A property is custom-built where an individual funds the construction and either commissions a builder or architect to create a ‘custom-built’ property for them or builds it themselves as a DIY ‘self-build’ project.
Newly built properties built by non-individuals won’t be eligible for the Domestic RHI – for example this applies where a commercial developer or a social landlord has built the property using company funds, even if the properties are later sold to individuals.
In order for a custom-build property to be eligible, it will need to meet the following criteria:
- The property must have been built principally using the labour or resources of the first owner. This means that the first owner of the property must have either physically constructed it or financed its construction. Where the first owner financed the construction of the property, this can be through the use of a custom-build mortgage or loan.
- The first owner and all subsequent owners of the property must be individuals. The property cannot have been owned, wholly or partly, and at any stage, by a person who is not an individual. Companies or organisations that have constructed new properties and installed a renewable heating system as part of this construction will not be considered custom-builders. If you buy an “off-plan” property from a developer, it is unlikely to be eligible, even if you input substantially into the design, including instructing the developer to install renewable heating.
If you apply for a renewable heating system that was installed in your property before it was first occupied, you may need to provide us with evidence showing that your property is a custom-build:
- If we ask you to provide evidence we will require documentation confirming you or the first owner funded the build of the property (for example an invoice for substantial structural materials or work).
- We may also require evidence that the property has not been owned by a company or organisation (for example the title deeds for the property)
Is my property a custom-build or a retrofit?
Please note the custom-build rules only apply where your renewable heating system was installed before your property was first occupied.
Replacement heating systems commissioned after your property was first occupied do not count as custom-builds:
- If you custom-built your own home several years ago and are only now replacing your old boiler with a renewable heating system, this would be a replacement.
- If you have bought a fairly new property in which a fossil fuel or electric heating system was included during the construction of the property, and you replace this heating system with an eligible renewable technology after the property was first occupied, then this is a replacement.
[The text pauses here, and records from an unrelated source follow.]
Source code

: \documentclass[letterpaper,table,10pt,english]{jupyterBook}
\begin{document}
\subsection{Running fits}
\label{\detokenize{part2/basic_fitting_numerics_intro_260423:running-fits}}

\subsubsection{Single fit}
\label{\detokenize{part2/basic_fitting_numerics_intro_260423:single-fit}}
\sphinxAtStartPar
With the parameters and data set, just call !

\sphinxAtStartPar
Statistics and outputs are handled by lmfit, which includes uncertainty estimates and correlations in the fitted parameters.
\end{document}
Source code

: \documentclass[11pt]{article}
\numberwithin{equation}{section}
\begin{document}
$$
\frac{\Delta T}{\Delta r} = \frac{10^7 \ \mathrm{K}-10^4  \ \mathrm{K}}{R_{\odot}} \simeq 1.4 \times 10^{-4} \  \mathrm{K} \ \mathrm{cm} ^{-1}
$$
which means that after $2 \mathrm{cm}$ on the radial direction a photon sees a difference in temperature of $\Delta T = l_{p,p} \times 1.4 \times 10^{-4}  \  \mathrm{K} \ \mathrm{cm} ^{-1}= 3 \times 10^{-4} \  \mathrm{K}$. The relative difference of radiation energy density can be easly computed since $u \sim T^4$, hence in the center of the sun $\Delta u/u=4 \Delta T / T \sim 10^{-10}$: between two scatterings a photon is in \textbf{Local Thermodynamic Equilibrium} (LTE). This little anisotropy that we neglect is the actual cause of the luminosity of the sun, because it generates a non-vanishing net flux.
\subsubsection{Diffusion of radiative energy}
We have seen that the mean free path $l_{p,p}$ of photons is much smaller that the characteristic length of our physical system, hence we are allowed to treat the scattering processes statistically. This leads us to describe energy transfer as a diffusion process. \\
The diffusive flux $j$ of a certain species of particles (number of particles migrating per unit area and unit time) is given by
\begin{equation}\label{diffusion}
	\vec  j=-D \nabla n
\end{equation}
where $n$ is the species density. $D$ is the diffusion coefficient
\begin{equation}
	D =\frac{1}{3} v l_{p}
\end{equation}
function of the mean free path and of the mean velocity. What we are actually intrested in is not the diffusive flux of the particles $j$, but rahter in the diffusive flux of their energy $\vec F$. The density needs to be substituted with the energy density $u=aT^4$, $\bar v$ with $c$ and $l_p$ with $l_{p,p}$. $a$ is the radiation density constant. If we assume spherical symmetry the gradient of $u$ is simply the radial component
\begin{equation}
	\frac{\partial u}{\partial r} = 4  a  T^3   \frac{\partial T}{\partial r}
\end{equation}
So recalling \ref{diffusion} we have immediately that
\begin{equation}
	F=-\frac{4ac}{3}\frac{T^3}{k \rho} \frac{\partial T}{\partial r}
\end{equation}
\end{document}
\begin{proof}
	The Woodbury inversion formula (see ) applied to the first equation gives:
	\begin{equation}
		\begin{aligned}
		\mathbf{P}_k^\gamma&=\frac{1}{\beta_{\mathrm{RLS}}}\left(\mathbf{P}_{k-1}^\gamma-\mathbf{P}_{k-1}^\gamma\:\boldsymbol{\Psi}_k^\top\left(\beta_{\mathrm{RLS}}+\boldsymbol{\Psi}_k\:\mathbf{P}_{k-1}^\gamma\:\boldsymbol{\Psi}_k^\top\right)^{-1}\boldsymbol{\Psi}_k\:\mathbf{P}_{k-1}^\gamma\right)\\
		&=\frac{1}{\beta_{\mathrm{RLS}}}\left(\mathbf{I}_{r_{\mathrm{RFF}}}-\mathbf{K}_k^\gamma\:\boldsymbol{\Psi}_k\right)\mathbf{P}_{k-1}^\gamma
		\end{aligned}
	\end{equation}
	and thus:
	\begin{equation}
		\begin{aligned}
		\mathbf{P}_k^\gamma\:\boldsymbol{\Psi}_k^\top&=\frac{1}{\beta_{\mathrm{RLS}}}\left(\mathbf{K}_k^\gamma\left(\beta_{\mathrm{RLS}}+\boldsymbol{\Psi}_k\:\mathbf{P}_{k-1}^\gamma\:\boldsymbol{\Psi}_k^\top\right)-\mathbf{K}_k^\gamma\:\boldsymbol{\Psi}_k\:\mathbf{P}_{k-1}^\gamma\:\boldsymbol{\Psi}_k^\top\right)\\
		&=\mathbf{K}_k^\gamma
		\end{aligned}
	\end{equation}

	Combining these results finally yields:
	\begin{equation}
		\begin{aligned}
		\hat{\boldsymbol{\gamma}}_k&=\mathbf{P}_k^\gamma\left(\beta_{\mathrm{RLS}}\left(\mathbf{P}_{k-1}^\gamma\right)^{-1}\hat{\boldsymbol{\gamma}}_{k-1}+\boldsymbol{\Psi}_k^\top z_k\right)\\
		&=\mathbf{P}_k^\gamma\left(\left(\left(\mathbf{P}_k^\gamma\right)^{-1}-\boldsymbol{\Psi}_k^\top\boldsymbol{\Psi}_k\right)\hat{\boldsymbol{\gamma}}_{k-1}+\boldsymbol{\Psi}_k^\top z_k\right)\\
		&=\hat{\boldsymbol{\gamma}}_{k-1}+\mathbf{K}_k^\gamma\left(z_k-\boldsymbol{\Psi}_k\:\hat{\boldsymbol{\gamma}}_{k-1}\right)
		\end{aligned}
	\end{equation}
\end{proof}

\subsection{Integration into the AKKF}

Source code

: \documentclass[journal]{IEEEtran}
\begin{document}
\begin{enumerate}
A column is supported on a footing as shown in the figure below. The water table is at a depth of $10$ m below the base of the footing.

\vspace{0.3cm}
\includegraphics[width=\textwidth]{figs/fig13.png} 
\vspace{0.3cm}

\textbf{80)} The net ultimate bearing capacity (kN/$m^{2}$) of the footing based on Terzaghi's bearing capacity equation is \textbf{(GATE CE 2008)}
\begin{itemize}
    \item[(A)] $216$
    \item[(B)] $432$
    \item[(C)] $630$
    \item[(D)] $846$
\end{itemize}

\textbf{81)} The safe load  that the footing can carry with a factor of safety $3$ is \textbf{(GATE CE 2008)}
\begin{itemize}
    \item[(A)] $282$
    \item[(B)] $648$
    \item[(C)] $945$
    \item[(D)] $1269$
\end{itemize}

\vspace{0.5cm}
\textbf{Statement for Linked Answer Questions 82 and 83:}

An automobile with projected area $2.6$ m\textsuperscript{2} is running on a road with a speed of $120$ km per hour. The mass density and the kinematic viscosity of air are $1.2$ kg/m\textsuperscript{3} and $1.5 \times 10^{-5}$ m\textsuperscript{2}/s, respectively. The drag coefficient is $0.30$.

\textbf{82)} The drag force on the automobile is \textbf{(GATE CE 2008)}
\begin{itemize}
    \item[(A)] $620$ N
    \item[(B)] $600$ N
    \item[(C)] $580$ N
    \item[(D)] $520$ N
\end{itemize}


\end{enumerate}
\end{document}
Conversions and renovations
Renovations: If you renovated your domestic property significantly (e.g. you stripped the building down to a shell and re-built, or extended the property), it will have been occupied, at some point, before the renewable heating system was commissioned. You will not be able to meet the custom-build criteria and will need to follow the normal ‘retrofit’ application route.
Conversions: If your property was converted from a building used for non-residential purposes (e.g. a barn or warehouse) into a dwelling, it will not have been occupied (as a ‘dwelling’) while it was used for non-residential purposes. If your converted property was not occupied before the renewable heating system was installed, you will need to meet the custom-build eligibility criteria.